Calculating a date in the future or past

Calculating a date in the future or past

How to:

PHP makes date math simple with DateTime and DateInterval. Check this out:

// Today's date
$today = new DateTime();
echo $today->format('Y-m-d H:i:s') . "\n";

// Add 10 days
$today->add(new DateInterval('P10D'));
echo $today->format('Y-m-d H:i:s') . "\n";

// Subtract 2 months
$today->sub(new DateInterval('P2M'));
echo $today->format('Y-m-d H:i:s') . "\n";

Output might be:

2023-04-01 12:34:56
2023-04-11 12:34:56
2023-02-11 12:34:56

Deep Dive

Back in the day, PHP date calculations were more error-prone. strtotime, while still useful, can trip you up with edge cases. DateTime and DateInterval brought precision and object-oriented clarity.

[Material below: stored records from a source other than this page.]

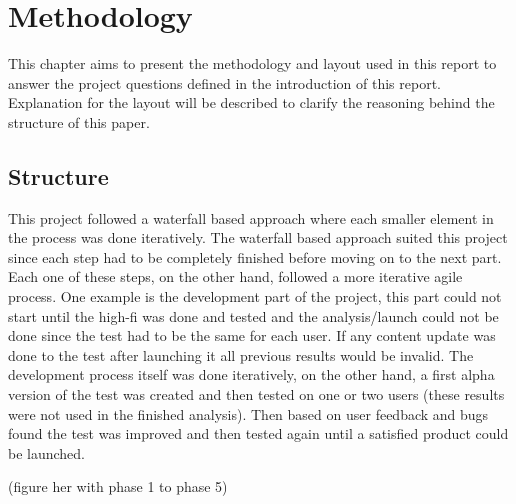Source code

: 
\chapter{Methodology} %

\label{Working_process} %

This chapter aims to present the methodology and layout used in this report to answer the project questions defined in the introduction of this report. Explanation for the layout will be described to clarify the reasoning behind the structure of this paper.


\section{Structure}
This project followed a waterfall based approach where each smaller element in the process was done iteratively. The waterfall based approach suited this project since each step had to be completely finished before moving on to the next part. Each one of these steps, on the other hand, followed a more iterative agile process. One example is the development part of the project, this part could not start until the high-fi was done and tested and the analysis/launch could not be done since the test had to be the same for each user. If any content update was done to the test after launching it all previous results would be invalid. The development process itself was done iteratively, on the other hand, a first alpha version of the test was created and then tested on one or two users (these results were not used in the finished analysis). Then based on user feedback and bugs found the test was improved and then tested again until a satisfied product could be launched.

(figure her with phase 1 to phase 5)

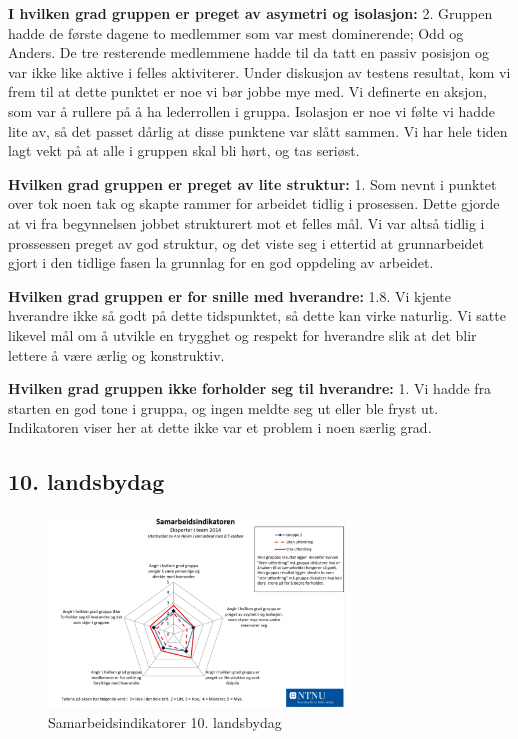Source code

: \noindent \textbf{I hvilken grad gruppen er preget av asymetri og isolasjon:} 2.
\newline
\noindent Gruppen hadde de første dagene to medlemmer som var mest dominerende; Odd og Anders.
De tre resterende medlemmene hadde til da tatt en passiv posisjon og var ikke like aktive i felles aktiviterer. 
Under diskusjon av testens resultat, kom vi frem til at dette punktet er noe vi bør jobbe mye med. Vi definerte en aksjon, som var å rullere på å ha lederrollen i gruppa. 
Isolasjon er noe vi følte vi hadde lite av, så det passet dårlig at disse punktene var slått sammen. Vi har hele tiden lagt vekt på at alle i gruppen skal bli hørt, og tas seriøst. 

\vspace{\secspace}

\noindent \textbf{Hvilken grad gruppen er preget av lite struktur:} 1.
\newline
\noindent Som nevnt i punktet over tok noen tak og skapte rammer for arbeidet tidlig i prosessen. Dette gjorde at vi fra begynnelsen jobbet strukturert mot et felles mål. Vi var altså tidlig i prossessen preget av god struktur, og det viste seg i ettertid at grunnarbeidet gjort i den tidlige fasen la grunnlag for en god oppdeling av arbeidet. 
\vspace{\secspace}

\noindent \textbf{Hvilken grad gruppen er for snille med hverandre:} 1.8.
\newline
\noindent Vi kjente hverandre ikke så godt på dette tidspunktet, så dette kan virke naturlig. Vi satte likevel mål om å utvikle en trygghet og respekt for hverandre slik at det blir lettere å være ærlig og konstruktiv.
\vspace{\secspace}

\noindent \textbf{Hvilken grad gruppen ikke forholder seg til hverandre:} 1.
\newline
\noindent Vi hadde fra starten en god tone i gruppa, og ingen meldte seg ut eller ble fryst ut. Indikatoren viser her at dette ikke var et problem i noen særlig grad.

\subsection{10. landsbydag}
\begin{figure}[H]
    \centering
    \includegraphics[width=0.7\textwidth]{images/samarbeidsindikator1.jpeg} 
    \caption{Samarbeidsindikatorer 10. landsbydag}
    \label{fig:sam2}
\end{figure}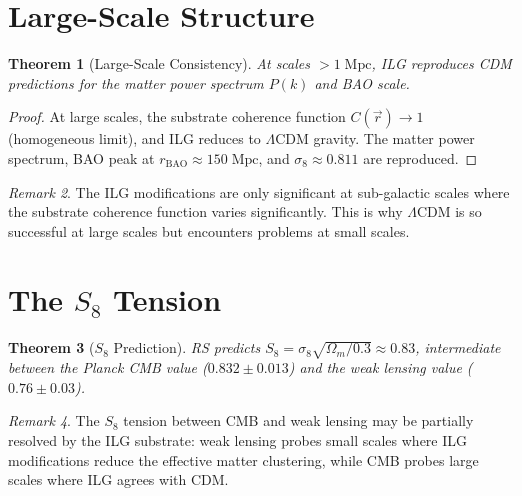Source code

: \documentclass[12pt,a4paper]{article}
\newtheorem{theorem}{Theorem}[section]
\theoremstyle{definition}
\theoremstyle{remark}
\newtheorem{remark}[theorem]{Remark}
\begin{document}
\section{Large-Scale Structure}
\label{sec:large-scale}

\begin{theorem}[Large-Scale Consistency]
At scales $> 1\;\mathrm{Mpc}$, ILG reproduces CDM predictions for
the matter power spectrum $P(k)$ and BAO scale.
\end{theorem}

\begin{proof}
At large scales, the substrate coherence function
$C(\vec{r}) \to 1$ (homogeneous limit), and ILG reduces to
$\Lambda$CDM gravity.  The matter power spectrum, BAO peak at
$r_{\mathrm{BAO}} \approx 150\;\mathrm{Mpc}$, and
$\sigma_8 \approx 0.811$ are reproduced.
\end{proof}

\begin{remark}
The ILG modifications are only significant at sub-galactic scales
where the substrate coherence function varies significantly.  This
is why $\Lambda$CDM is so successful at large scales but encounters
problems at small scales.
\end{remark}

\section{The $S_8$ Tension}
\label{sec:s8}

\begin{theorem}[$S_8$ Prediction]
RS predicts $S_8 = \sigma_8\sqrt{\Omega_m/0.3} \approx 0.83$,
intermediate between the Planck CMB value ($0.832 \pm 0.013$)
and the weak lensing value ($0.76 \pm 0.03$).
\end{theorem}

\begin{remark}
The $S_8$ tension between CMB and weak lensing may be partially
resolved by the ILG substrate: weak lensing probes small scales
where ILG modifications reduce the effective matter clustering,
while CMB probes large scales where ILG agrees with CDM.
\end{remark}

\end{document}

Alternatives? Sure. Libraries like Carbon wrap PHP’s date functionality for more readability and features, but for many cases, PHP’s built-in classes will do just fine.

Under the hood, DateTime::add() and DateTime::sub() alter the object, so no need to reassign. They handle time units consistently, accounting for things like leap years and daylight saving time changes, which can be a real headache otherwise.